Articles audit
Analyze the following text exclusively for errors and awkward usage of English articles (a, an, the) and zero articles. Ignore every other grammar, style, or spelling issue completely.
Check for these specific problems:
1. Missing articles where a native speaker would expect one ("I went to store" instead of "I went to the store").
2. Unnecessary articles where none is needed, especially before abstract nouns, generalizations, and uncountable nouns used in a general sense ("The love is important").
3. Wrong choice between definite and indefinite articles ("I saw the dog" when the dog hasn't been introduced vs. "I saw a dog").
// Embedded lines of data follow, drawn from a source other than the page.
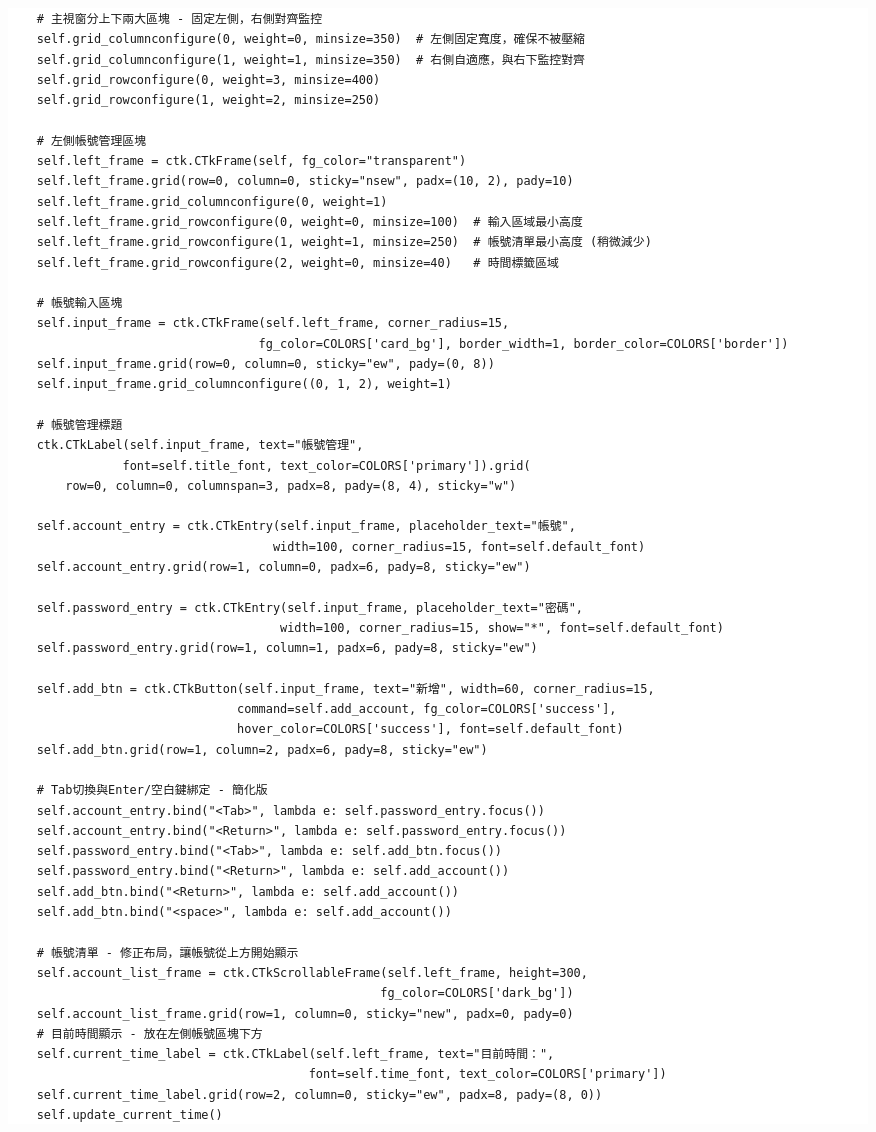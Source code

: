         # 主視窗分上下兩大區塊 - 固定左側，右側對齊監控
        self.grid_columnconfigure(0, weight=0, minsize=350)  # 左側固定寬度，確保不被壓縮
        self.grid_columnconfigure(1, weight=1, minsize=350)  # 右側自適應，與右下監控對齊
        self.grid_rowconfigure(0, weight=3, minsize=400)
        self.grid_rowconfigure(1, weight=2, minsize=250)

        # 左側帳號管理區塊
        self.left_frame = ctk.CTkFrame(self, fg_color="transparent")
        self.left_frame.grid(row=0, column=0, sticky="nsew", padx=(10, 2), pady=10)
        self.left_frame.grid_columnconfigure(0, weight=1)
        self.left_frame.grid_rowconfigure(0, weight=0, minsize=100)  # 輸入區域最小高度
        self.left_frame.grid_rowconfigure(1, weight=1, minsize=250)  # 帳號清單最小高度 (稍微減少)
        self.left_frame.grid_rowconfigure(2, weight=0, minsize=40)   # 時間標籤區域

        # 帳號輸入區塊
        self.input_frame = ctk.CTkFrame(self.left_frame, corner_radius=15, 
                                       fg_color=COLORS['card_bg'], border_width=1, border_color=COLORS['border'])
        self.input_frame.grid(row=0, column=0, sticky="ew", pady=(0, 8))
        self.input_frame.grid_columnconfigure((0, 1, 2), weight=1)
        
        # 帳號管理標題
        ctk.CTkLabel(self.input_frame, text="帳號管理", 
                    font=self.title_font, text_color=COLORS['primary']).grid(
            row=0, column=0, columnspan=3, padx=8, pady=(8, 4), sticky="w")
        
        self.account_entry = ctk.CTkEntry(self.input_frame, placeholder_text="帳號", 
                                         width=100, corner_radius=15, font=self.default_font)
        self.account_entry.grid(row=1, column=0, padx=6, pady=8, sticky="ew")
        
        self.password_entry = ctk.CTkEntry(self.input_frame, placeholder_text="密碼", 
                                          width=100, corner_radius=15, show="*", font=self.default_font)
        self.password_entry.grid(row=1, column=1, padx=6, pady=8, sticky="ew")
        
        self.add_btn = ctk.CTkButton(self.input_frame, text="新增", width=60, corner_radius=15, 
                                    command=self.add_account, fg_color=COLORS['success'], 
                                    hover_color=COLORS['success'], font=self.default_font)
        self.add_btn.grid(row=1, column=2, padx=6, pady=8, sticky="ew")

        # Tab切換與Enter/空白鍵綁定 - 簡化版
        self.account_entry.bind("<Tab>", lambda e: self.password_entry.focus())
        self.account_entry.bind("<Return>", lambda e: self.password_entry.focus())
        self.password_entry.bind("<Tab>", lambda e: self.add_btn.focus())
        self.password_entry.bind("<Return>", lambda e: self.add_account())
        self.add_btn.bind("<Return>", lambda e: self.add_account())
        self.add_btn.bind("<space>", lambda e: self.add_account())

        # 帳號清單 - 修正布局，讓帳號從上方開始顯示
        self.account_list_frame = ctk.CTkScrollableFrame(self.left_frame, height=300, 
                                                        fg_color=COLORS['dark_bg'])
        self.account_list_frame.grid(row=1, column=0, sticky="new", padx=0, pady=0)
        # 目前時間顯示 - 放在左側帳號區塊下方
        self.current_time_label = ctk.CTkLabel(self.left_frame, text="目前時間：", 
                                              font=self.time_font, text_color=COLORS['primary'])
        self.current_time_label.grid(row=2, column=0, sticky="ew", padx=8, pady=(8, 0))
        self.update_current_time()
4. Wrong choice between "a" and "an" based on the following sound.
Missing or incorrect articles with geographic names, institutions, and proper nouns that follow special conventions ("the United States" but not "the France").
5. Articles misused with singular vs. plural nouns ("a informations," "an equipment").
6. Subtle cases where article choice changes meaning in ways the writer likely didn't intend ("she went to school" vs. "she went to the school").
For each issue found, provide only the quote in bold, a brief explanation of the rule involved, and a corrected version in italic. If the text contains a deliberate stylistic omission — such as in a headline, title, note, or telegram-style fragment — note it but don't count it as an error. If the text is clean, say so. Do not invent problems to seem thorough.
Output in markdown.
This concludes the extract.